(What is being asked): Show, in full, each line of the data that contains "userstyles".

++++++

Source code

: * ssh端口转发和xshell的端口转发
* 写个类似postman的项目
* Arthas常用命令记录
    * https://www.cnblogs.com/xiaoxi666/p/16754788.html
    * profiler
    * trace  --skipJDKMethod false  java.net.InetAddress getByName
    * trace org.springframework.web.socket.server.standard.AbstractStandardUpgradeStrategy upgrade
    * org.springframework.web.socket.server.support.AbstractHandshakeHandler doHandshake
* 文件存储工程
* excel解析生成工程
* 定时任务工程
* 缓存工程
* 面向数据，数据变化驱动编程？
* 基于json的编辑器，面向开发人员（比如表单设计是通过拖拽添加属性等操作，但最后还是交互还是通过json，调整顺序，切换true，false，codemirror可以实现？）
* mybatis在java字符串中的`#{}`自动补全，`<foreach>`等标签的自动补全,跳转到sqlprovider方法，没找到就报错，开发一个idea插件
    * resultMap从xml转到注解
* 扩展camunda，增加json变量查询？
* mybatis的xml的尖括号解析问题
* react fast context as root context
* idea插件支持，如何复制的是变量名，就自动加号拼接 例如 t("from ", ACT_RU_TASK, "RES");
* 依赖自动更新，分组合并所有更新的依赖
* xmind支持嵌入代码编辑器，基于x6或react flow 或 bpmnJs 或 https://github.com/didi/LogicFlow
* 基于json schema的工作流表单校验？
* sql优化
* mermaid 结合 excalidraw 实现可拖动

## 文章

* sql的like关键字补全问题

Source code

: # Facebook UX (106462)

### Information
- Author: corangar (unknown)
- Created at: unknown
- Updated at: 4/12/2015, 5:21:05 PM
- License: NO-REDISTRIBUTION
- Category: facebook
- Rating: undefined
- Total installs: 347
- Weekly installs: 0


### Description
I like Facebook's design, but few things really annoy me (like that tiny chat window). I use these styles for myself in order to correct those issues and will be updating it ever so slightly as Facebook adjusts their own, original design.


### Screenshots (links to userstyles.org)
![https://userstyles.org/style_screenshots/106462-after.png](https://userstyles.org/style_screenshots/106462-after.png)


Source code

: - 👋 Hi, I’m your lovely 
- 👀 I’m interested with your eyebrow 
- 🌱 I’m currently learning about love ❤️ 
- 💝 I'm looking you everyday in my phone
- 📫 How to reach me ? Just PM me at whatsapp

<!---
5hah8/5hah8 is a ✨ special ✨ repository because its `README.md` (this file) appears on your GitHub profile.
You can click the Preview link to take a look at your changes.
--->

++++++

(Exercise response):
### Screenshots (links to userstyles.org)
![https://userstyles.org/style_screenshots/106462-after.png](https://userstyles.org/style_screenshots/106462-after.png)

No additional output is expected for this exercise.